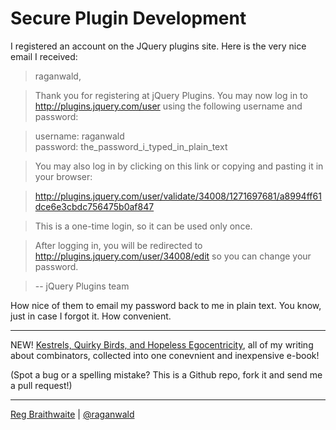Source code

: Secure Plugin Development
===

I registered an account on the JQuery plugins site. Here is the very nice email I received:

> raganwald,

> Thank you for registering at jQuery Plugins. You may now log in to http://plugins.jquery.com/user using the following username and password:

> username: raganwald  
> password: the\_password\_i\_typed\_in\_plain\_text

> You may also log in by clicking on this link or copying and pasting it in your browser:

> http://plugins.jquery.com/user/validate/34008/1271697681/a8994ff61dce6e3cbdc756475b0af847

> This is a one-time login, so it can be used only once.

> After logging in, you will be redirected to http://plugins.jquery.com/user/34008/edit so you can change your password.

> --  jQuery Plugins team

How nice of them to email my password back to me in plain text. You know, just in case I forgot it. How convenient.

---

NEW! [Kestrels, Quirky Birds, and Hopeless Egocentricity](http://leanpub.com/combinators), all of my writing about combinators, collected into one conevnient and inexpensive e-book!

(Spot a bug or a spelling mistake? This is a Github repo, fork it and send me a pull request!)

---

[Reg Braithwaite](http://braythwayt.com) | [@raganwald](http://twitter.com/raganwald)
* * *
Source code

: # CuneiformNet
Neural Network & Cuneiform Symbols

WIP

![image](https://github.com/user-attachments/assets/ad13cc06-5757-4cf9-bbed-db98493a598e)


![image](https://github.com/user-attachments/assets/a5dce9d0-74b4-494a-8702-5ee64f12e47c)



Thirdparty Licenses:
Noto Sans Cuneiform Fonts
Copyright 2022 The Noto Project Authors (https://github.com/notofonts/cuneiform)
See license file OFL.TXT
...
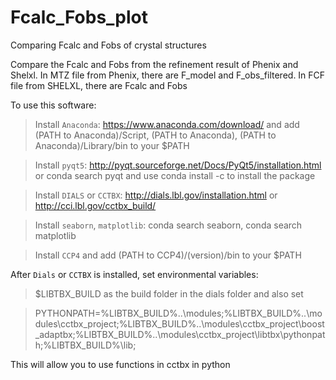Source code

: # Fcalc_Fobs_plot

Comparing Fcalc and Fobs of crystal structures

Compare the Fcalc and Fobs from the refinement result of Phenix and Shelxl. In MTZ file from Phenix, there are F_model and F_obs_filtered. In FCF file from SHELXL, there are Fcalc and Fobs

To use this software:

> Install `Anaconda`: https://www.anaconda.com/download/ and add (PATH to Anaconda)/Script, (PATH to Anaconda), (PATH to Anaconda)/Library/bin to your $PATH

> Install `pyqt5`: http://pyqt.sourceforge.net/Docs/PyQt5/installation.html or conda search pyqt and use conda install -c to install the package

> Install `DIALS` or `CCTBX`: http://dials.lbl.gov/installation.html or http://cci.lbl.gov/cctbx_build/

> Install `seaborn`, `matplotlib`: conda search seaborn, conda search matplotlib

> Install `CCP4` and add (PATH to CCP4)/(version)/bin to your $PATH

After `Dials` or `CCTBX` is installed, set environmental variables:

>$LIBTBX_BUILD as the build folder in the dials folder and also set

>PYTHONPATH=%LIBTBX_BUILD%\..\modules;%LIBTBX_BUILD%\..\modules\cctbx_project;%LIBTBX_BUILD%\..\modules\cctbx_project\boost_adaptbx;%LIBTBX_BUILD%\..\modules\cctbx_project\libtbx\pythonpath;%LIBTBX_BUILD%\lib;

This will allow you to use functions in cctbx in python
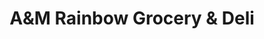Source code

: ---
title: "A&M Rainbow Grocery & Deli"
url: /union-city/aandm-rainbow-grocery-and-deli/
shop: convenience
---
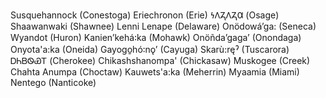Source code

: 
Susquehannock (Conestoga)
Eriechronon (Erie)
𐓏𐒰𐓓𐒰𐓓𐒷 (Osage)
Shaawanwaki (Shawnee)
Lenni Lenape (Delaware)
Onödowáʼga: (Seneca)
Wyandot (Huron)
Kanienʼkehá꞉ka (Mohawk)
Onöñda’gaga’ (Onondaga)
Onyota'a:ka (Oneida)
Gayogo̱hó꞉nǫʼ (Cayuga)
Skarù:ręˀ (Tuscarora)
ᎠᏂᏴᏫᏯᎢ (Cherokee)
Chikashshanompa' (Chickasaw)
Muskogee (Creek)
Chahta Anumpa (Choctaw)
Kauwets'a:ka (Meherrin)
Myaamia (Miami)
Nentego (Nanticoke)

What needs to be done: Where the material contains a line with "attachments", return that line.

Answer:
![image](https://github.com/user-attachments/assets/ad13cc06-5757-4cf9-bbed-db98493a598e)
![image](https://github.com/user-attachments/assets/a5dce9d0-74b4-494a-8702-5ee64f12e47c)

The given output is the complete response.